In 1930–1931, she went to see marble sculpture in Italy and then studied in Paris (under the supervision of Charles Despiau, Marcel Gimond, Joseph Bernard and Astrid Noack). At the 1937 World's Fair in Paris, she was awarded a medal for her sculpture "Ewa" and for a medallion with the likeness of her father. The sculpture “Ewa” is in the collection of the National Museum in Warsaw.

==During and after World War II==
Nałkowska's husband committed suicide in France in 1941. She then lived with her mother in occupied Warsaw, where Hanna ran a tobacco shop. Her mother died in 1942 and, as the diaries of Nałkowska and her sister show, she was very affected by this. A significant portion of her work in Poland was lost during World War II, including that stolen by the Nazis. Only in Dąbrowa Tarnowska in Poland did a bronze bas-relief survive, on a monument dedicated to those who died in World War I. After the war, Nałkowska and her sister moved to Łódź because of the destruction of Warsaw.

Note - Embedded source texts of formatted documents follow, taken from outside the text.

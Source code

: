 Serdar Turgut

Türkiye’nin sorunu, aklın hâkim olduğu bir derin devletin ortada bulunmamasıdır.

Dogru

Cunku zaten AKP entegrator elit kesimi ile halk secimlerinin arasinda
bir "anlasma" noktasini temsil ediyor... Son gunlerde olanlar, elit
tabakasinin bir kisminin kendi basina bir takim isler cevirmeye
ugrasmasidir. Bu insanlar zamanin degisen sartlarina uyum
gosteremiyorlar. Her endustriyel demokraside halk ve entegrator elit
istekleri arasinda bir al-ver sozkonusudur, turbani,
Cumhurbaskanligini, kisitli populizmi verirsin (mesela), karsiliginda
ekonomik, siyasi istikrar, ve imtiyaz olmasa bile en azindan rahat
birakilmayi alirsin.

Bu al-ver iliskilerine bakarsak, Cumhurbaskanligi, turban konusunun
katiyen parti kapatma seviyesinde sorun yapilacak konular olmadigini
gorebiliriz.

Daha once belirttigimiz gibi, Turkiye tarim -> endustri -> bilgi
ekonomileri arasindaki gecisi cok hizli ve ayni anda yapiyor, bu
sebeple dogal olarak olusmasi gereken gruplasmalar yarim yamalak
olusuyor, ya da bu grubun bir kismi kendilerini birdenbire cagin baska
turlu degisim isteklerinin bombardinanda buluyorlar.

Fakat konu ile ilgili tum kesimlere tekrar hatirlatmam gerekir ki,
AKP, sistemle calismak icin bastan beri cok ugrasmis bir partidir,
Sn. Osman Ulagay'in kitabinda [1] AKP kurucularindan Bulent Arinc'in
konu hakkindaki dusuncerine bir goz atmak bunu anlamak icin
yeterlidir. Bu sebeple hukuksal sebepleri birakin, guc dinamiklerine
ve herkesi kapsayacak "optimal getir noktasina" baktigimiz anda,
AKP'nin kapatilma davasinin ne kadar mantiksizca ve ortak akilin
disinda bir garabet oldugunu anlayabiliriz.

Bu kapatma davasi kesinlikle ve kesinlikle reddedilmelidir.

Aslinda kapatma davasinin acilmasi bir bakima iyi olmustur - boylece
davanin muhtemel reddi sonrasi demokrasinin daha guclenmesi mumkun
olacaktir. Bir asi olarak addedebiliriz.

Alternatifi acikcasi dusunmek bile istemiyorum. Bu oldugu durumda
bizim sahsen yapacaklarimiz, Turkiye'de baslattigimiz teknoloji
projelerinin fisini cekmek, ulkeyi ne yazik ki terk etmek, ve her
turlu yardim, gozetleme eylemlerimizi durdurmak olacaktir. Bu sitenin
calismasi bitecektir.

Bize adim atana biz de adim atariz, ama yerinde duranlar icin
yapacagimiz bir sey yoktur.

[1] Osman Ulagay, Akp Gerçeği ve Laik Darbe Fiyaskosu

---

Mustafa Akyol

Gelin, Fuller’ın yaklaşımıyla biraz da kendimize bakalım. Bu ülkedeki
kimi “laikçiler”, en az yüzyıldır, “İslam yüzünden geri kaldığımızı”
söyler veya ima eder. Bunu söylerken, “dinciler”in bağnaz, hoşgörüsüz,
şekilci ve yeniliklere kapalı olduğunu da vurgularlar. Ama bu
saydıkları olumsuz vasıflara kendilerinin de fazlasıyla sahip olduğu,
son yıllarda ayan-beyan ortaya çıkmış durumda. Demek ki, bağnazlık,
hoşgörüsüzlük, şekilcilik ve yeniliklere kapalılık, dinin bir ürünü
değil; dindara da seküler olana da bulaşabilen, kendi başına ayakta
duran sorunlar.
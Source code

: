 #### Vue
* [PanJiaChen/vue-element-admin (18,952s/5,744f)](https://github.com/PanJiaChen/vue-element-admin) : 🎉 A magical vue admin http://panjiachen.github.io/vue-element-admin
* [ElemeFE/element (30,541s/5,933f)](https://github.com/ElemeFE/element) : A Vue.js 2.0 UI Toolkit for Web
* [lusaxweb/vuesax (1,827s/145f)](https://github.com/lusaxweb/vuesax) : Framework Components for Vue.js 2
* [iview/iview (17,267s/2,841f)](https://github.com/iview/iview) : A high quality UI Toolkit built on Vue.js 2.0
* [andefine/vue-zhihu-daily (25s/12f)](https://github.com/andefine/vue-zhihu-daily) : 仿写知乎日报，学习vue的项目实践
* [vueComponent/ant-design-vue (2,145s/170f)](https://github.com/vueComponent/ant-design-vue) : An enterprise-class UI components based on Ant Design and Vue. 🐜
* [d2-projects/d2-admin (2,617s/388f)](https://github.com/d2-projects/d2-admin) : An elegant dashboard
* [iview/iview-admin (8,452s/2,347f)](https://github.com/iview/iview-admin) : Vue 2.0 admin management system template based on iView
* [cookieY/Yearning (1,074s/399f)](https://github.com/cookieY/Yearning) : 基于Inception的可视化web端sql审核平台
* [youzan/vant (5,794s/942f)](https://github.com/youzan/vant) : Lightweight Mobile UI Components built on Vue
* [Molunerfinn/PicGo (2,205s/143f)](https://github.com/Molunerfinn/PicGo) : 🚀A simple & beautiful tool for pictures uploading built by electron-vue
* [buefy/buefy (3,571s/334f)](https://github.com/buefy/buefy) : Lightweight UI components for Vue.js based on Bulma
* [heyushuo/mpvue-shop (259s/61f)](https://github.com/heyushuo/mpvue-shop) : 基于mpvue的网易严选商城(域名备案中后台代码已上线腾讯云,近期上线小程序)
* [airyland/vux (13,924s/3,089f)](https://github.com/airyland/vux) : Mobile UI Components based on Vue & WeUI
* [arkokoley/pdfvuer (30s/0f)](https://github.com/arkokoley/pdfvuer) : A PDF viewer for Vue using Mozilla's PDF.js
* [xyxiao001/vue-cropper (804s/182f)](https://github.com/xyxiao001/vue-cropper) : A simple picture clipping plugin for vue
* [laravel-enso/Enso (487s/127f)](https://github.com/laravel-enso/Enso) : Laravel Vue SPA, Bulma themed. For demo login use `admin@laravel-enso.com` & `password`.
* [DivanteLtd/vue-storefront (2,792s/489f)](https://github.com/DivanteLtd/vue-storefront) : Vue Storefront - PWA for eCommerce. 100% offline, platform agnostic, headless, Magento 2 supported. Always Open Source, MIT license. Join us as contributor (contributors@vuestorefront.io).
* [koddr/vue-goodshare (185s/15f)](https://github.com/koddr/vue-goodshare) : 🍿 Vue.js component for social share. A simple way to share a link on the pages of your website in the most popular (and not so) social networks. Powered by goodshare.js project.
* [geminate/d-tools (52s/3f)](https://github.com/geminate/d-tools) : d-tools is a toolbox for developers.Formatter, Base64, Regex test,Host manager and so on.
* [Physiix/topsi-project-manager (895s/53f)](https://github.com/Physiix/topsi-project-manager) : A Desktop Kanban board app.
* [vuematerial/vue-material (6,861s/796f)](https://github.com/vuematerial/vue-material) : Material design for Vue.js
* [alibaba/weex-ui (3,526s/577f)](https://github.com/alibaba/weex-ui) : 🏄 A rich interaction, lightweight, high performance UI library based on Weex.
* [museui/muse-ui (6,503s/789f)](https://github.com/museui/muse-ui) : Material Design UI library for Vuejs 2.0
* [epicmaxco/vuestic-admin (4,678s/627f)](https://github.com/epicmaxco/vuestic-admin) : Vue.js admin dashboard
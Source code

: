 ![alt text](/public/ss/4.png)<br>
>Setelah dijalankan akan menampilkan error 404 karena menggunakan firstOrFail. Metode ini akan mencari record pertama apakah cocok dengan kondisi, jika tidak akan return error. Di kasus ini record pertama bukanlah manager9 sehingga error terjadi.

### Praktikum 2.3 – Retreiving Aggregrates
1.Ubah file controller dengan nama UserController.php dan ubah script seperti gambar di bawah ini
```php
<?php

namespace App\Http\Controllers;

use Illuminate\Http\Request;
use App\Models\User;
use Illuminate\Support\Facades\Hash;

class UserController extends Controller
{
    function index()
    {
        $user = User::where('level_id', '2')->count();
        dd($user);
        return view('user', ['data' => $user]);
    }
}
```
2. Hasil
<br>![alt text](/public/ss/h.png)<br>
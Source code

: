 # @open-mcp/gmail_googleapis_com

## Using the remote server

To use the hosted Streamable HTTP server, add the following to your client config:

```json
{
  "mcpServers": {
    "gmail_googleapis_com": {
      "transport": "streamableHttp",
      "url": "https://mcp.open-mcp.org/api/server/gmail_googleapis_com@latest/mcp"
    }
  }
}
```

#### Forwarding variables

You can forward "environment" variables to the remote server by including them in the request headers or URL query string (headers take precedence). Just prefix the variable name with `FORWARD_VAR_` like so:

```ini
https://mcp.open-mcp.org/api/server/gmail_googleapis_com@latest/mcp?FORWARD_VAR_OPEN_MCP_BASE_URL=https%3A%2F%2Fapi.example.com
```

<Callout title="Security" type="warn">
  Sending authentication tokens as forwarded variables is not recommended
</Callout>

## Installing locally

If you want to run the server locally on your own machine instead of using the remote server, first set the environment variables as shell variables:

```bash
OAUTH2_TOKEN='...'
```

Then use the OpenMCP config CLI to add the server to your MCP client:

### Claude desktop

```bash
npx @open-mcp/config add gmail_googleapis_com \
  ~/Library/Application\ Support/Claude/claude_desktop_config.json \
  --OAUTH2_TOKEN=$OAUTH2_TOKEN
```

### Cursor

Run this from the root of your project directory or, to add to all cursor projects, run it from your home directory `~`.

Their building was known in Łódź as the "house of writers" because many prominent Polish writers lived there at the time and this is where she started to sculpt again.

In 1947, she worked on the "Monument to the One Hundred Executed", which was intended to commemorate the execution of one hundred Poles in revenge for the murder of a Gestapo officer. The monument was commissioned from the sculptor by the Zgierz city council, but was never completed. In 1953, she returned to Warsaw, where she established a studio in the Old Town. It was here that she created her sister's tombstone (she died in 1954) in 1959. Her bust of her sister is in the Wacław Nałkowski Museum in Wołomin. In a competition organized by the Łódź authorities, she sculpted a bas-relief of "Socialist Woman", ultimately used as a component of the tombstone of Władysława Bytomska, a Łódź activist of the Communist Party of Poland (KPP). She remarried in 1952, to Zygmunt Stefanowicz, who was to die three years later.

Although many of her early works were of women, in later years idealized male portraits were more common. In 1961, Nałkowska did a bust of her father for the auditorium named after him at the Institute of Geography at the University of Warsaw. It remains there. She followed this with a head of the geophysicist, Antoni Bolesław Dobrowolski; a portrait of the philosopher Władysław Tatarkiewicz and the author Jan Brzechwa; several bas-relief portraits in Warsaw cemeteries; a commemorative plaque for Professor Leśniowski at the Infant Jesus Hospital in Warsaw; three religious statues in the Garrison Church in Łódź; and a statue of the Madonna in the church in Bełchatów. Another sculpture called "The Fighter" became part of her father's tombstone. Nałkowska's last solo exhibition was at the Kordegarda Gallery in Warsaw in 1963.

==Death==
Nałkowska continued to sculpt until the end of her life. She also devoted her time to organising and sharing the legacy of her father and her sister, Zofia, with the publication of her sister's memoirs. She died in Warsaw on 24 September 1970 and shares a grave with her parents at the Powązki Cemetery in Warsaw (plot 219–2–1).